Supose we have $f:I \to \mathbb{R}$ a $C^{\infty}$ function and let $I=(a- \delta, a+\delta)$
$\forall x \in I$ we can write the function as the power series $f(x) = \sum_{n = 0}^{\infty} a_n (x - x_0)^n$
I need to show that the coefficients are exactly the Taylor coefficients: $a_n = \frac{f^{(n)} (x_0)}{n!}$
I know the standard approach would be to argue we can derive each term but since we don't know if the series of the derivatives converge uniformly, we would have to show that every power series converge uniformly in a compact inside its convergence interval and also show the series of derivatives has the same convergence radius of the original series.
I know I am being overly cautious here, but I would like to know if there is another way.
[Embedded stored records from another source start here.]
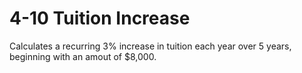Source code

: # 4-10 Tuition Increase
Calculates a recurring 3% increase in tuition each year over 5 years, beginning with an amout of $8,000.
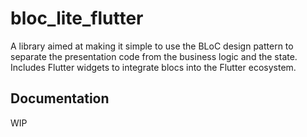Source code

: # bloc_lite_flutter

A library aimed at making it simple to use the BLoC design pattern to separate the presentation code from the business logic and the state. Includes Flutter widgets to integrate blocs into the Flutter ecosystem.

## Documentation

WIP
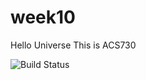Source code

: # week10
Hello Universe
This is ACS730

![Build Status](https://img.shields.io/ithub/workflow/status/mitul000/week10/tfsec?label=Build&logo=github)
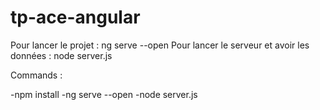 # tp-ace-angular

Pour lancer le projet : ng serve --open
Pour lancer le serveur et avoir les données : node server.js

Commands : 

-npm install
-ng serve --open
-node server.js
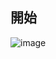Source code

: ## 開始

![image](https://user-images.githubusercontent.com/1501327/163521584-c6a0c514-39df-4447-8b43-f4d31d30a5fd.png)
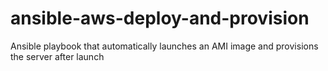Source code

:# ansible-aws-deploy-and-provision
Ansible playbook that automatically launches an AMI image and provisions the server after launch
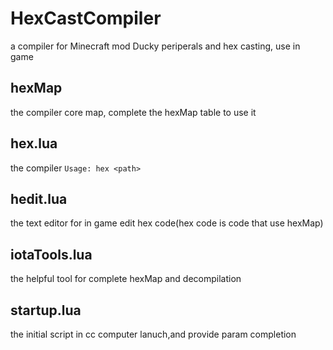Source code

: # HexCastCompiler
a  compiler for Minecraft mod Ducky periperals and hex casting, use in game

## hexMap
the compiler core map, complete the hexMap table to use it

## hex.lua
the compiler 
`Usage: hex <path>`

## hedit.lua
the text editor for in game edit hex code(hex code is code that use hexMap)

## iotaTools.lua
the helpful tool for complete hexMap and decompilation

## startup.lua
the initial script in cc computer lanuch,and provide param completion

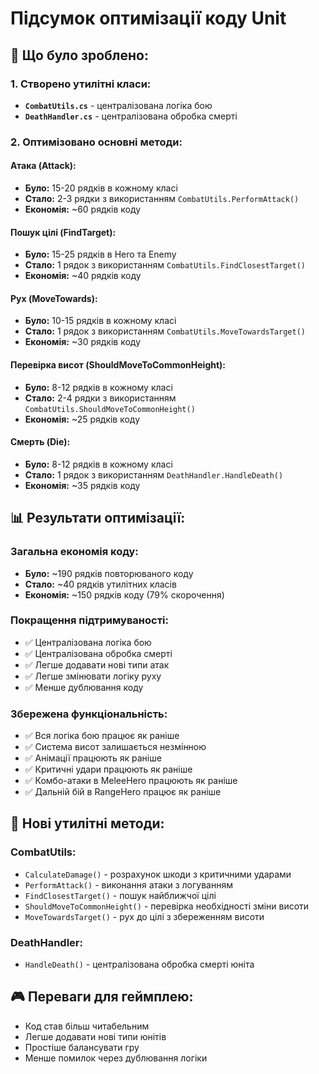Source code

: # Підсумок оптимізації коду Unit

## 🎯 **Що було зроблено:**

### 1. **Створено утилітні класи:**
- **`CombatUtils.cs`** - централізована логіка бою
- **`DeathHandler.cs`** - централізована обробка смерті

### 2. **Оптимізовано основні методи:**

#### **Атака (Attack):**
- **Було:** 15-20 рядків в кожному класі
- **Стало:** 2-3 рядки з використанням `CombatUtils.PerformAttack()`
- **Економія:** ~60 рядків коду

#### **Пошук цілі (FindTarget):**
- **Було:** 15-25 рядків в Hero та Enemy
- **Стало:** 1 рядок з використанням `CombatUtils.FindClosestTarget()`
- **Економія:** ~40 рядків коду

#### **Рух (MoveTowards):**
- **Було:** 10-15 рядків в кожному класі
- **Стало:** 1 рядок з використанням `CombatUtils.MoveTowardsTarget()`
- **Економія:** ~30 рядків коду

#### **Перевірка висот (ShouldMoveToCommonHeight):**
- **Було:** 8-12 рядків в кожному класі
- **Стало:** 2-4 рядки з використанням `CombatUtils.ShouldMoveToCommonHeight()`
- **Економія:** ~25 рядків коду

#### **Смерть (Die):**
- **Було:** 8-12 рядків в кожному класі
- **Стало:** 1 рядок з використанням `DeathHandler.HandleDeath()`
- **Економія:** ~35 рядків коду

## 📊 **Результати оптимізації:**

### **Загальна економія коду:**
- **Було:** ~190 рядків повторюваного коду
- **Стало:** ~40 рядків утилітних класів
- **Економія:** ~150 рядків коду (79% скорочення)

### **Покращення підтримуваності:**
- ✅ Централізована логіка бою
- ✅ Централізована обробка смерті
- ✅ Легше додавати нові типи атак
- ✅ Легше змінювати логіку руху
- ✅ Менше дублювання коду

### **Збережена функціональність:**
- ✅ Вся логіка бою працює як раніше
- ✅ Система висот залишається незмінною
- ✅ Анімації працюють як раніше
- ✅ Критичні удари працюють як раніше
- ✅ Комбо-атаки в MeleeHero працюють як раніше
- ✅ Дальній бій в RangeHero працює як раніше

## 🔧 **Нові утилітні методи:**

### **CombatUtils:**
- `CalculateDamage()` - розрахунок шкоди з критичними ударами
- `PerformAttack()` - виконання атаки з логуванням
- `FindClosestTarget()` - пошук найближчої цілі
- `ShouldMoveToCommonHeight()` - перевірка необхідності зміни висоти
- `MoveTowardsTarget()` - рух до цілі з збереженням висоти

### **DeathHandler:**
- `HandleDeath()` - централізована обробка смерті юніта

## 🎮 **Переваги для геймплею:**
- Код став більш читабельним
- Легше додавати нові типи юнітів
- Простіше балансувати гру
- Менше помилок через дублювання логіки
For example, using induction to show what the formula of the n-th derivative of the series would be... Any comment would help!
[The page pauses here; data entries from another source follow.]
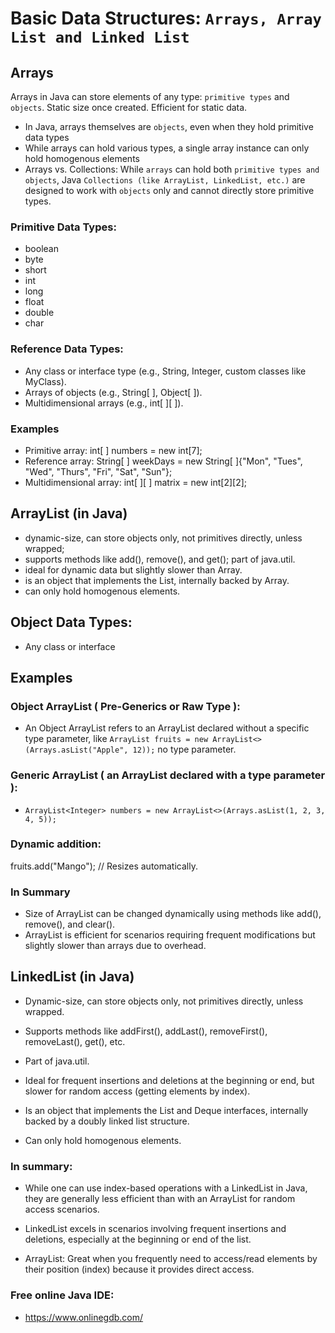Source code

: 
# Basic Data Structures: `Arrays, Array List and Linked List` 

## Arrays 
Arrays in Java can store elements of any type: 
`primitive types` and `objects`. 
Static size once created. Efficient for static data.

* In Java, arrays themselves are `objects`, even when they hold primitive data types
* While arrays can hold various types, a single array instance can only hold homogenous elements
* Arrays vs. Collections: While `arrays` can hold both `primitive types and objects`, 
Java `Collections (like ArrayList, LinkedList, etc.)` 
are designed to work with `objects` only and cannot 
directly store primitive types.

### Primitive Data Types:
* boolean
* byte
* short
* int
* long
* float
* double
* char

### Reference Data Types:
* Any class or interface type (e.g., String, Integer, custom classes like MyClass).
* Arrays of objects (e.g., String[ ], Object[ ]).
* Multidimensional arrays (e.g., int[ ][ ]).

### Examples
* Primitive array: int[ ] numbers = new int[7];
* Reference array: String[ ] weekDays = new String[ ]{"Mon", "Tues", "Wed", "Thurs", "Fri", "Sat", "Sun"};
* Multidimensional array: int[ ][ ] matrix = new int[2][2];

## ArrayList (in Java)
* dynamic-size, can store objects only, not primitives directly, unless wrapped;  
* supports methods like add(), remove(), and get(); 
part of java.util. 
* ideal for dynamic data but slightly slower than Array.
* is an object that implements the List,
  internally backed by Array.
* can only hold homogenous elements.

## Object Data Types:
* Any class or interface

## Examples
### Object ArrayList ( Pre-Generics or Raw Type ): 
* An Object ArrayList refers to an ArrayList declared without a specific type parameter, like 
 `ArrayList fruits = new ArrayList<>(Arrays.asList("Apple", 12));` no type parameter.
### Generic ArrayList ( an ArrayList declared with a type parameter ):
* `ArrayList<Integer> numbers = new ArrayList<>(Arrays.asList(1, 2, 3, 4, 5));`
### Dynamic addition: 
fruits.add("Mango"); // Resizes automatically.
### In Summary
* Size of ArrayList can be changed dynamically using methods like add(), remove(), and clear().
* ArrayList is efficient for scenarios requiring frequent modifications but slightly slower than arrays due to overhead.

## LinkedList (in Java)
* Dynamic-size, can store objects only, not primitives directly, unless wrapped.

* Supports methods like addFirst(), addLast(), removeFirst(), removeLast(), get(), etc.

* Part of java.util.

* Ideal for frequent insertions and deletions at the beginning or end, but slower for random access (getting elements by index).

* Is an object that implements the List and Deque interfaces, internally backed by a doubly linked list structure.

* Can only hold homogenous elements.

### In summary:

* While one can use index-based operations with a LinkedList in Java, they are generally less efficient than with an ArrayList for random access scenarios.
  
*  LinkedList excels in scenarios involving frequent insertions and deletions, especially at the beginning or end of the list.

* ArrayList: Great when you frequently need to access/read elements by their position (index) because it provides direct access.
  
### Free online Java IDE: 
* https://www.onlinegdb.com/
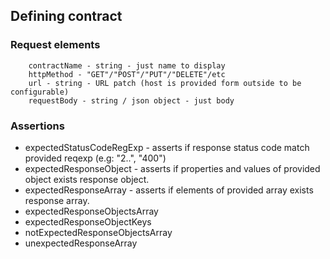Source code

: ## Defining contract

### Request elements

        contractName - string - just name to display
        httpMethod - "GET"/"POST"/"PUT"/"DELETE"/etc
        url - string - URL patch (host is provided form outside to be configurable)
        requestBody - string / json object - just body 

### Assertions

- expectedStatusCodeRegExp - asserts if response status code match provided reqexp (e.g: "2..", "400")
- expectedResponseObject - asserts if properties and values of provided object exists response object.
- expectedResponseArray - asserts if elements of provided array exists response array.
- expectedResponseObjectsArray 
- expectedResponseObjectKeys 
- notExpectedResponseObjectsArray 
- unexpectedResponseArray 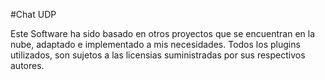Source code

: #Chat UDP

Este Software ha sido basado en otros proyectos que se encuentran
en la nube, adaptado e implementado a mis necesidades. Todos los plugins utilizados, son sujetos a las licensias
suministradas por sus respectivos autores.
It may be the case that your series converges only for $x=x_0$; in that case, you cannot say anything about the coefficients.
If you know that the series converges for some $x_1>x_0$ (similar argument if $x_1<x_0$) then you can easily show that the series converges uniformly on $(x_0-c,x_0+c)$, where $c=x_1-x_0$.
Now the ratio test will show that for a power series the interval of convergence for the derivatives is the same as for the original series. It follows that the series of derivatives also converges uniformly on $(x_0-c,x_0+c)$. As a consequence you can now happily differentiate term by term to obtain your expression for $a_n$.